**Problem to work on**
If an entry includes an image, drop the image and copy the rest verbatim.

(Stored data entries)

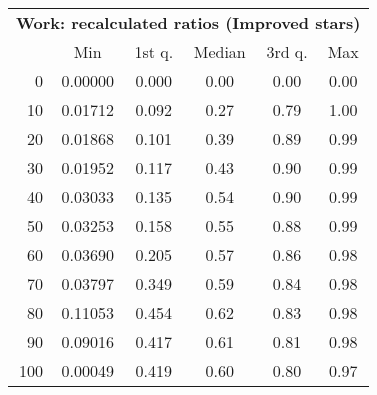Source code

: \begin{tabular}{r|ccccc}
  \multicolumn{6}{c}{{\bf Work: recalculated ratios (Improved stars)}} \\
  & Min & 1st q. & Median & 3rd q. & Max \\ \hline\hline
  0 & 0.00000 & 0.000 & 0.00 & 0.00 & 0.00
\\ 10 & 0.01712 & 0.092 & 0.27 & 0.79 & 1.00
\\ 20 & 0.01868 & 0.101 & 0.39 & 0.89 & 0.99
\\ 30 & 0.01952 & 0.117 & 0.43 & 0.90 & 0.99
\\ 40 & 0.03033 & 0.135 & 0.54 & 0.90 & 0.99
\\ 50 & 0.03253 & 0.158 & 0.55 & 0.88 & 0.99
\\ 60 & 0.03690 & 0.205 & 0.57 & 0.86 & 0.98
\\ 70 & 0.03797 & 0.349 & 0.59 & 0.84 & 0.98
\\ 80 & 0.11053 & 0.454 & 0.62 & 0.83 & 0.98
\\ 90 & 0.09016 & 0.417 & 0.61 & 0.81 & 0.98
\\ 100 & 0.00049 & 0.419 & 0.60 & 0.80 & 0.97
\end{tabular}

**Written reply**
Source code

: \begin{tabular}{r|ccccc}
  \multicolumn{6}{c}{{\bf Work: recalculated ratios (Improved stars)}} \\
  & Min & 1st q. & Median & 3rd q. & Max \\ \hline\hline
  0 & 0.00000 & 0.000 & 0.00 & 0.00 & 0.00
\\ 10 & 0.01712 & 0.092 & 0.27 & 0.79 & 1.00
\\ 20 & 0.01868 & 0.101 & 0.39 & 0.89 & 0.99
\\ 30 & 0.01952 & 0.117 & 0.43 & 0.90 & 0.99
\\ 40 & 0.03033 & 0.135 & 0.54 & 0.90 & 0.99
\\ 50 & 0.03253 & 0.158 & 0.55 & 0.88 & 0.99
\\ 60 & 0.03690 & 0.205 & 0.57 & 0.86 & 0.98
\\ 70 & 0.03797 & 0.349 & 0.59 & 0.84 & 0.98
\\ 80 & 0.11053 & 0.454 & 0.62 & 0.83 & 0.98
\\ 90 & 0.09016 & 0.417 & 0.61 & 0.81 & 0.98
\\ 100 & 0.00049 & 0.419 & 0.60 & 0.80 & 0.97
\end{tabular}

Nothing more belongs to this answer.